Brief —
Go through the data below and copy each line where the word "most" occurs.

Extracted records Block Start

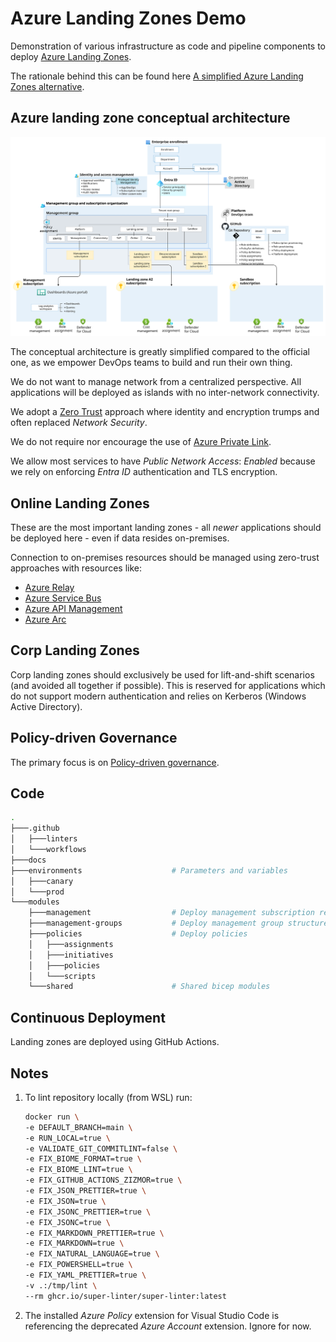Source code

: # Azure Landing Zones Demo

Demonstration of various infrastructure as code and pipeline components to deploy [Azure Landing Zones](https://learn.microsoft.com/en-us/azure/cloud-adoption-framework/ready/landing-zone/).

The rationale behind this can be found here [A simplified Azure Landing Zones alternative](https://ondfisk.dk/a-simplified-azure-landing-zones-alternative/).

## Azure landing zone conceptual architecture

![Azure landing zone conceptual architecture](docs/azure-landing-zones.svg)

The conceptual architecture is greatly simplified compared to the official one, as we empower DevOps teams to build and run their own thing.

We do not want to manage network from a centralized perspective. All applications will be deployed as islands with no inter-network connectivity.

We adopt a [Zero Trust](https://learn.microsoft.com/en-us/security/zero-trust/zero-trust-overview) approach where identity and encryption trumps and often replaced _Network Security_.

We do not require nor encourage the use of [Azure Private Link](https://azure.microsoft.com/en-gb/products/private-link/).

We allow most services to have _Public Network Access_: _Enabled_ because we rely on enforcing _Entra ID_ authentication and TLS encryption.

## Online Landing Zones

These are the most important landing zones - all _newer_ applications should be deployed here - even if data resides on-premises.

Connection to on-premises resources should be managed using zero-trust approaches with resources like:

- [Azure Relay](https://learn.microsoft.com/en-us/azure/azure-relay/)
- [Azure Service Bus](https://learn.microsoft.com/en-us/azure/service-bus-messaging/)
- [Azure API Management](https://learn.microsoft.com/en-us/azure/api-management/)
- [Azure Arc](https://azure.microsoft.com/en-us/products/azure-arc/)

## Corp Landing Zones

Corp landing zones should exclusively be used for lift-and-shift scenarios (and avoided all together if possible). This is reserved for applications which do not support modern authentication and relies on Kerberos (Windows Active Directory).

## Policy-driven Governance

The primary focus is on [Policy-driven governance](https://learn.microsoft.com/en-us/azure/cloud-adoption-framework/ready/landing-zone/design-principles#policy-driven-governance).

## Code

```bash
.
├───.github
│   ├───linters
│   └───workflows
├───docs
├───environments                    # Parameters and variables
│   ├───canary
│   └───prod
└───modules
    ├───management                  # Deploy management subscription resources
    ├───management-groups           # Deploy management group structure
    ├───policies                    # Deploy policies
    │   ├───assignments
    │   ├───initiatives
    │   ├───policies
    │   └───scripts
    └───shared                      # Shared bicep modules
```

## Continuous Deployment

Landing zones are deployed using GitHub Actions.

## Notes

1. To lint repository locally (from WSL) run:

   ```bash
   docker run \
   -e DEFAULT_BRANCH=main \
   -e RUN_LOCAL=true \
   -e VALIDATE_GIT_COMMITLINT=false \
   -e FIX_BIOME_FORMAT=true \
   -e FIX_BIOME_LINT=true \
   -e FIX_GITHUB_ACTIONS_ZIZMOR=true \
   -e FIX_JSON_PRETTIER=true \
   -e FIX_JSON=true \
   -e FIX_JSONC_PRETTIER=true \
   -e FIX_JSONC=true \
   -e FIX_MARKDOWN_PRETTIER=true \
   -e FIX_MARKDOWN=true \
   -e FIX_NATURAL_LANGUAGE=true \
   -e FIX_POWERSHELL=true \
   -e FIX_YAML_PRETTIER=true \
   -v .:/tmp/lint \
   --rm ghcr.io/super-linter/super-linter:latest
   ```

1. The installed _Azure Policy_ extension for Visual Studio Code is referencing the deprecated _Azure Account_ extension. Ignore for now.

Extracted records Block End
Extracted records Block Start

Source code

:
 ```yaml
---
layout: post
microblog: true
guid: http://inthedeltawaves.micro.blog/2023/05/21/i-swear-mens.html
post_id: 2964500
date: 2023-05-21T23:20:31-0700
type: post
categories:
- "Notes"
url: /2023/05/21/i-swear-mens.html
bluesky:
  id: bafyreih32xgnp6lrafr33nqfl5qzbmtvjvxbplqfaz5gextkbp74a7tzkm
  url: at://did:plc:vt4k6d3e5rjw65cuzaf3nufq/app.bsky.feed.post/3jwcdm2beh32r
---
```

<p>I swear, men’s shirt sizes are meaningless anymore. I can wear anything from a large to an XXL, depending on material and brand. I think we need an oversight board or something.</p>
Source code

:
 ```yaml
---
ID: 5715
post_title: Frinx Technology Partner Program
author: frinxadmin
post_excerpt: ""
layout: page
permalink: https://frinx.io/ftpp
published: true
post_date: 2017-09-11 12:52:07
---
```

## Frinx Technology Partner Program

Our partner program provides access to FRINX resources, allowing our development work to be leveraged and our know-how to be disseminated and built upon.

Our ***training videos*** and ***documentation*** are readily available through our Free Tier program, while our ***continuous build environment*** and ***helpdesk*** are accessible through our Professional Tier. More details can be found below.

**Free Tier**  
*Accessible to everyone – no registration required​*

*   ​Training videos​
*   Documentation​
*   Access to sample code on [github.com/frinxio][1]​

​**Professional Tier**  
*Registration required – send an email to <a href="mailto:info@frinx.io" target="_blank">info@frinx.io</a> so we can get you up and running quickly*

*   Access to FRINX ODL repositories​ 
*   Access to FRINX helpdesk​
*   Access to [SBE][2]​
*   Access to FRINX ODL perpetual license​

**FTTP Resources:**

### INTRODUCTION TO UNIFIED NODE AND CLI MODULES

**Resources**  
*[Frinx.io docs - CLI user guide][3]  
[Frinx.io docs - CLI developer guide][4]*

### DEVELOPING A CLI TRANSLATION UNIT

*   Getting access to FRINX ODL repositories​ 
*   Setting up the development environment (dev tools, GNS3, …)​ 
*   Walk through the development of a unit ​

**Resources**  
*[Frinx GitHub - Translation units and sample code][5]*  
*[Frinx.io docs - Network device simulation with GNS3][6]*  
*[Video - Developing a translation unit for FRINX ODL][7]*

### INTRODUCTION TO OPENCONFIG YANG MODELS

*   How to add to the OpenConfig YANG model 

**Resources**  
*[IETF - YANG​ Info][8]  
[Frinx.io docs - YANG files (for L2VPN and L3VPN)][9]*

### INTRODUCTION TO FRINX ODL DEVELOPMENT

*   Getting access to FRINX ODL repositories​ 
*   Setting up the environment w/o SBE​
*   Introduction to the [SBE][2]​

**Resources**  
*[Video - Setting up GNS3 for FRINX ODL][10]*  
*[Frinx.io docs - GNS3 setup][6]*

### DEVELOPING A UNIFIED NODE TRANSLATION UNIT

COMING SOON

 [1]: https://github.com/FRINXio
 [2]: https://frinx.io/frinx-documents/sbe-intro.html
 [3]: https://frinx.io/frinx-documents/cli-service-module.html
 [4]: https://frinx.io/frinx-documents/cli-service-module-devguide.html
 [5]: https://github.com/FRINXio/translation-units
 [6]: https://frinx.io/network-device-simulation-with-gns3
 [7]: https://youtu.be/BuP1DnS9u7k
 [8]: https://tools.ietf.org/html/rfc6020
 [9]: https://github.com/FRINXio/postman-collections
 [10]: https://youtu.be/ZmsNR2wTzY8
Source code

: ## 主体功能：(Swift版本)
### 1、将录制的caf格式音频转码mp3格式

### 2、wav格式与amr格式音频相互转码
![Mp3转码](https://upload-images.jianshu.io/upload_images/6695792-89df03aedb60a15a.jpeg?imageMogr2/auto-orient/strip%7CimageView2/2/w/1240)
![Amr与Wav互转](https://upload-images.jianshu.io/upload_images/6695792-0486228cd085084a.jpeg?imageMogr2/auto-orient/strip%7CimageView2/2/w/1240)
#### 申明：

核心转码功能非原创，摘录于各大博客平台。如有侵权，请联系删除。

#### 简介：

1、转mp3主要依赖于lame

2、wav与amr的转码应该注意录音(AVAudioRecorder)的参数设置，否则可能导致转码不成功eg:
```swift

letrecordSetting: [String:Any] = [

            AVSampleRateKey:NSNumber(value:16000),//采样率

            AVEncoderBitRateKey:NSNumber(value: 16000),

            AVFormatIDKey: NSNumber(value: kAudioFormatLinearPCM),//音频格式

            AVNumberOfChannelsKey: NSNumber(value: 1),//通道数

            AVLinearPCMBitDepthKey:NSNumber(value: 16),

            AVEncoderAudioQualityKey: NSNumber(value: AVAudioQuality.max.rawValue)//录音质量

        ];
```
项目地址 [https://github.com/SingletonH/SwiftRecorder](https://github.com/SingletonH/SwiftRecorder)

Extracted records Block End

Answer section —
We allow most services to have _Public Network Access_: _Enabled_ because we rely on enforcing _Entra ID_ authentication and TLS encryption.
These are the most important landing zones - all _newer_ applications should be deployed here - even if data resides on-premises.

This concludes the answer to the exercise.